Computer vision is a field of artificial intelligence that enables computers to interpret and understand the visual world. In the video, it is central to the theme as the speaker discusses the challenges and advancements in teaching computers to see and make sense of images, much like humans do. The script mentions how computer vision is crucial for applications such as self-driving cars and drones, but also highlights the difficulties in achieving accurate object recognition.

💡Machine Learning

Machine learning is a subset of artificial intelligence that allows computers to learn from data and improve their performance over time without being explicitly programmed. The video emphasizes the role of machine learning in advancing computer vision, particularly through the use of large datasets and algorithms like convolutional neural networks. The speaker's work with ImageNet is a prime example of how machine learning is applied to teach computers to recognize objects in images.

💡ImageNet

ImageNet is a large visual database designed for use in visual object recognition software research. The video describes the ImageNet project, which the speaker co-founded, as a significant step in computer vision. It involved collecting and labeling millions of images to create a comprehensive dataset that could be used to train machine learning models to recognize a vast array of objects.

💡Convolutional Neural Networks (CNNs)

CNNs are a class of deep learning algorithms particularly good at analyzing visual imagery. They are mentioned in the video as the winning architecture for object recognition tasks, thanks to their ability to process hierarchical layers of visual information. The speaker explains how CNNs, when trained on the massive ImageNet dataset, have achieved remarkable results in recognizing and classifying objects in images.

💡Big Data

Big data refers to the large volume of structured and unstructured data that is too complex to be processed by traditional data management tools. In the context of the video, big data is crucial for training computer vision models. The speaker discusses how the ImageNet project leveraged big data by collecting nearly a billion images from the internet to create a dataset that could effectively train machine learning algorithms.

💡Object Recognition

Object recognition is the ability of a computer to identify and classify objects in an image or video. It is a key aspect of computer vision and is central to the video's narrative. The speaker discusses the evolution of object recognition from simple shape-based models to sophisticated algorithms capable of recognizing objects in various poses and contexts, as demonstrated by the ImageNet dataset.

💡Neural Networks

Neural networks are computing systems inspired by the human brain that are used in machine learning applications. The video explains how neural networks, with their interconnected nodes organized in layers, mimic the structure of the human brain to process information. They are fundamental to the development of computer vision systems, as they enable the recognition and understanding of complex patterns in visual data.

💡Deep Learning

Deep learning is a subset of machine learning that focuses on neural networks with many layers, or 'deep' architectures. The video touches on deep learning as the driving force behind the success of CNNs in computer vision tasks. Deep learning allows for the creation of models that can learn increasingly complex patterns from large datasets, such as ImageNet, leading to significant advancements in object recognition.

💡Algorithms

Algorithms are step-by-step procedures for calculations, typically used in computing. In the video, algorithms are discussed as the mathematical models that drive machine learning and computer vision. The speaker's work involves designing and refining algorithms to enable computers to learn from data and improve their ability to recognize and understand visual information.
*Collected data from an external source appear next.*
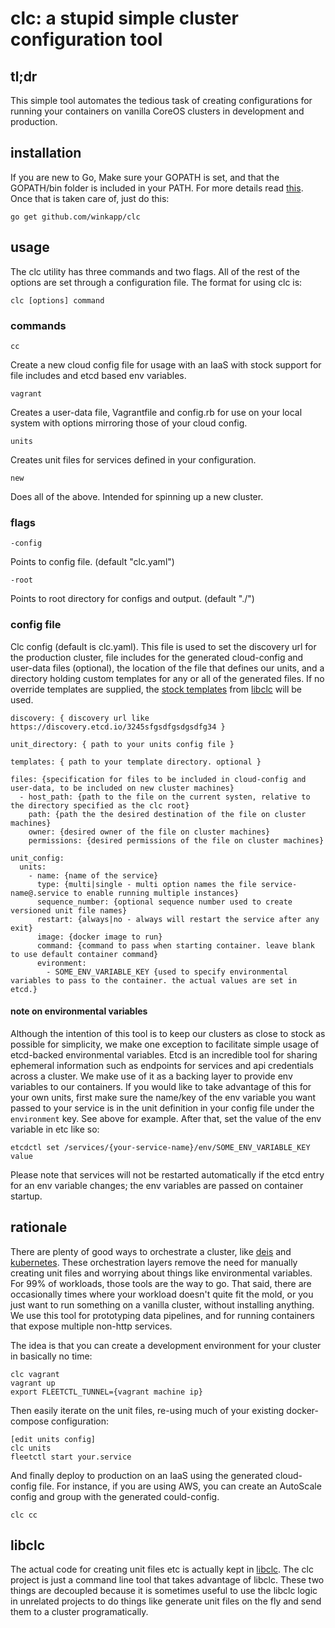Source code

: # clc: a stupid simple cluster configuration tool

## tl;dr

This simple tool automates the tedious task of creating configurations for running your containers on vanilla CoreOS clusters in development and production.

## installation

If you are new to Go, Make sure your GOPATH is set, and that the GOPATH/bin folder is included in your PATH. For more details read [this](https://golang.org/doc/code.html#GOPATH). Once that is taken care of, just do this:

    go get github.com/winkapp/clc

## usage

The clc utility has three commands and two flags. All of the rest of the options are set through a configuration file. The format for using clc is:

    clc [options] command

### commands

`cc`

  Create a new cloud config file for usage with an IaaS with stock support for file includes
and etcd based env variables.

`vagrant`

  Creates a user-data file, Vagrantfile and config.rb for use on your local system
with options mirroring those of your cloud config.

`units`

  Creates unit files for services defined in your configuration.

`new`

  Does all of the above. Intended for spinning up a new cluster.

### flags

`-config`

  Points to config file. (default "clc.yaml")

`-root`

  Points to root directory for configs and output. (default "./")

### config file

Clc config (default is clc.yaml). This file is used to set the discovery url for the production cluster, file includes for the generated cloud-config and user-data files (optional), the location of the file that defines our units, and a directory holding custom templates for any or all of the generated files. If no override templates are supplied, the [stock templates](https://github.com/winkapp/libclc/tree/master/templates) from [libclc](https://github.com/winkapp/libclc) will be used.

```
discovery: { discovery url like https://discovery.etcd.io/3245sfgsdfgsdgsdfg34 }

unit_directory: { path to your units config file }

templates: { path to your template directory. optional }

files: {specification for files to be included in cloud-config and user-data, to be included on new cluster machines}
  - host_path: {path to the file on the current systen, relative to the directory specified as the clc root}
    path: {path the the desired destination of the file on cluster machines}
    owner: {desired owner of the file on cluster machines}
    permissions: {desired permissions of the file on cluster machines}

unit_config:
  units:
    - name: {name of the service}
      type: {multi|single - multi option names the file service-name@.service to enable running multiple instances}
      sequence_number: {optional sequence number used to create versioned unit file names}
      restart: {always|no - always will restart the service after any exit}
      image: {docker image to run}
      command: {command to pass when starting container. leave blank to use default container command}
      evironment:
        - SOME_ENV_VARIABLE_KEY {used to specify environmental variables to pass to the container. the actual values are set in etcd.}
```

#### note on environmental variables

Although the intention of this tool is to keep our clusters as close to stock as possible for simplicity, we make one exception to facilitate simple usage of etcd-backed environmental variables. Etcd is an incredible tool for sharing ephemeral information such as endpoints for services and api credentials across a cluster. We make use of it as a backing layer to provide env variables to our containers. If you would like to take advantage of this for your own units, first make sure the name/key of the env variable you want passed to your service is in the unit definition in your config file under the `environment` key. See above for example. After that, set the value of the env variable in etc like so:

    etcdctl set /services/{your-service-name}/env/SOME_ENV_VARIABLE_KEY value

Please note that services will not be restarted automatically if the etcd entry for an env variable changes; the env variables are passed on container startup.

## rationale

There are plenty of good ways to orchestrate a cluster, like [deis](https://github.com/deis/deis) and [kubernetes](https://github.com/kubernetes/kubernetes). These orchestration layers remove the need for manually creating unit files and worrying about things like environmental variables. For 99% of workloads, those tools are the way to go. That said, there are occasionally times where your workload doesn't quite fit the mold, or you just want to run something on a vanilla cluster, without installing anything. We use this tool for prototyping data pipelines, and for running containers that expose multiple non-http services.

The idea is that you can create a development environment for your cluster in basically no time:

```
clc vagrant
vagrant up
export FLEETCTL_TUNNEL={vagrant machine ip}
```

Then easily iterate on the unit files, re-using much of your existing docker-compose configuration:

```
[edit units config]
clc units
fleetctl start your.service
```

And finally deploy to production on an IaaS using the generated cloud-config file. For instance, if you are using AWS, you can create an AutoScale config and group with the generated could-config.

```
clc cc
```

## libclc

The actual code for creating unit files etc is actually kept in [libclc](https://github.com/winkapp/libclc). The clc project is just a command line tool that takes advantage of libclc. These two things are decoupled because it is sometimes useful to use the libclc logic in unrelated projects to do things like generate unit files on the fly and send them to a cluster programatically.
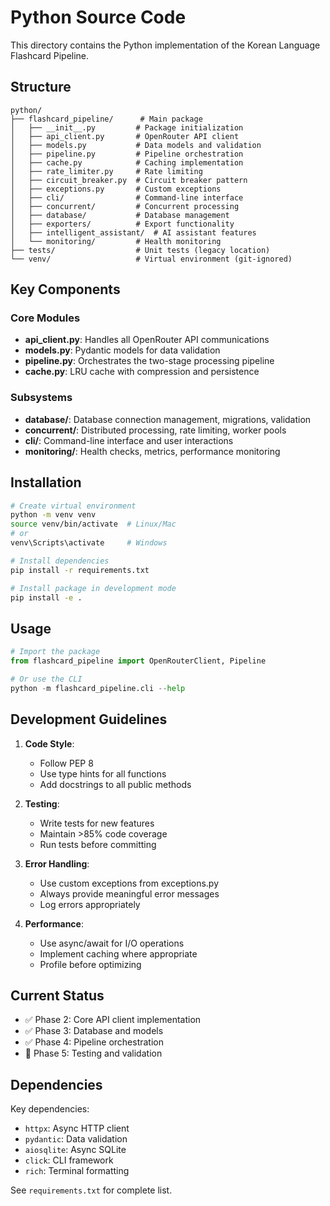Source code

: # Python Source Code

This directory contains the Python implementation of the Korean Language Flashcard Pipeline.

## Structure

```
python/
├── flashcard_pipeline/      # Main package
│   ├── __init__.py         # Package initialization
│   ├── api_client.py       # OpenRouter API client
│   ├── models.py           # Data models and validation
│   ├── pipeline.py         # Pipeline orchestration
│   ├── cache.py            # Caching implementation
│   ├── rate_limiter.py     # Rate limiting
│   ├── circuit_breaker.py  # Circuit breaker pattern
│   ├── exceptions.py       # Custom exceptions
│   ├── cli/                # Command-line interface
│   ├── concurrent/         # Concurrent processing
│   ├── database/           # Database management
│   ├── exporters/          # Export functionality
│   ├── intelligent_assistant/  # AI assistant features
│   └── monitoring/         # Health monitoring
├── tests/                  # Unit tests (legacy location)
└── venv/                   # Virtual environment (git-ignored)
```

## Key Components

### Core Modules
- **api_client.py**: Handles all OpenRouter API communications
- **models.py**: Pydantic models for data validation
- **pipeline.py**: Orchestrates the two-stage processing pipeline
- **cache.py**: LRU cache with compression and persistence

### Subsystems
- **database/**: Database connection management, migrations, validation
- **concurrent/**: Distributed processing, rate limiting, worker pools
- **cli/**: Command-line interface and user interactions
- **monitoring/**: Health checks, metrics, performance monitoring

## Installation

```bash
# Create virtual environment
python -m venv venv
source venv/bin/activate  # Linux/Mac
# or
venv\Scripts\activate     # Windows

# Install dependencies
pip install -r requirements.txt

# Install package in development mode
pip install -e .
```

## Usage

```python
# Import the package
from flashcard_pipeline import OpenRouterClient, Pipeline

# Or use the CLI
python -m flashcard_pipeline.cli --help
```

## Development Guidelines

1. **Code Style**:
   - Follow PEP 8
   - Use type hints for all functions
   - Add docstrings to all public methods

2. **Testing**:
   - Write tests for new features
   - Maintain >85% code coverage
   - Run tests before committing

3. **Error Handling**:
   - Use custom exceptions from exceptions.py
   - Always provide meaningful error messages
   - Log errors appropriately

4. **Performance**:
   - Use async/await for I/O operations
   - Implement caching where appropriate
   - Profile before optimizing

## Current Status

- ✅ Phase 2: Core API client implementation
- ✅ Phase 3: Database and models
- ✅ Phase 4: Pipeline orchestration
- 🚧 Phase 5: Testing and validation

## Dependencies

Key dependencies:
- `httpx`: Async HTTP client
- `pydantic`: Data validation
- `aiosqlite`: Async SQLite
- `click`: CLI framework
- `rich`: Terminal formatting

See `requirements.txt` for complete list.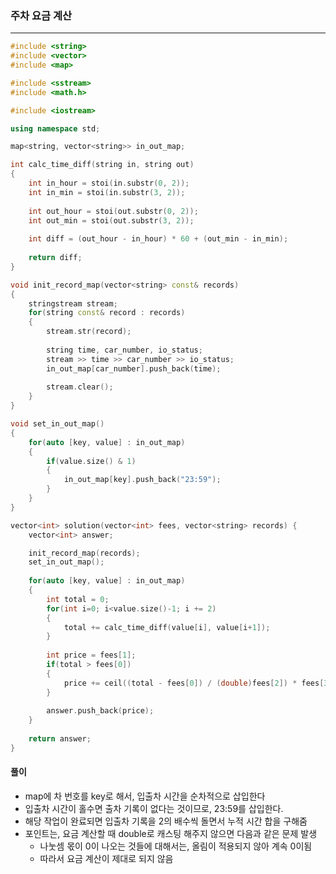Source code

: ### 주차 요금 계산

***

```c++
#include <string>
#include <vector>
#include <map>

#include <sstream>
#include <math.h>

#include <iostream>

using namespace std;

map<string, vector<string>> in_out_map;

int calc_time_diff(string in, string out)
{
    int in_hour = stoi(in.substr(0, 2));
    int in_min = stoi(in.substr(3, 2));
    
    int out_hour = stoi(out.substr(0, 2));
    int out_min = stoi(out.substr(3, 2));
    
    int diff = (out_hour - in_hour) * 60 + (out_min - in_min);
    
    return diff;
}

void init_record_map(vector<string> const& records)
{
    stringstream stream;
    for(string const& record : records)
    {
        stream.str(record);
        
        string time, car_number, io_status;
        stream >> time >> car_number >> io_status;
        in_out_map[car_number].push_back(time);
        
        stream.clear();
    }
}

void set_in_out_map()
{
    for(auto [key, value] : in_out_map)
    {
        if(value.size() & 1)
        {
            in_out_map[key].push_back("23:59");
        }
    }
}

vector<int> solution(vector<int> fees, vector<string> records) {
    vector<int> answer;

    init_record_map(records);
    set_in_out_map();
    
    for(auto [key, value] : in_out_map)
    {
        int total = 0;
        for(int i=0; i<value.size()-1; i += 2)
        {
            total += calc_time_diff(value[i], value[i+1]);
        }
        
        int price = fees[1];
        if(total > fees[0])
        {
            price += ceil((total - fees[0]) / (double)fees[2]) * fees[3];
        }
        
        answer.push_back(price);
    }
    
    return answer;
}
```





#### 풀이

- map에 차 번호를 key로 해서, 입출차 시간을 순차적으로 삽입한다
- 입출차 시간이 홀수면 출차 기록이 없다는 것이므로, 23:59를 삽입한다.
- 해당 작업이 완료되면 입출차 기록을 2의 배수씩 돌면서 누적 시간 합을 구해줌
- 포인트는, 요금 계산할 때 double로 캐스팅 해주지 않으면 다음과 같은 문제 발생
  - 나눗셈 몫이 0이 나오는 것들에 대해서는, 올림이 적용되지 않아 계속 0이됨
  - 따라서 요금 계산이 제대로 되지 않음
💡Artificial Intelligence (AI)

AI refers to the simulation of human intelligence in machines that are programmed to think like humans and mimic their actions. The video is centered around AI, particularly in the context of computer vision and machine learning. The speaker's quest to give computers visual intelligence is a prime example of AI development, aiming to enhance machines' ability to process and understand visual information on par with human capabilities.

💡Data Annotation

Data annotation is the process of labeling data with information that describes or categorizes it. In the video, data annotation is highlighted as a critical step in the ImageNet project, where nearly a billion images were labeled by crowdsourced workers. This process is essential for creating datasets that can effectively train machine learning models in computer vision tasks.

Highlights

A three-year-old child describes images, highlighting the innate ability of humans to make sense of visual information.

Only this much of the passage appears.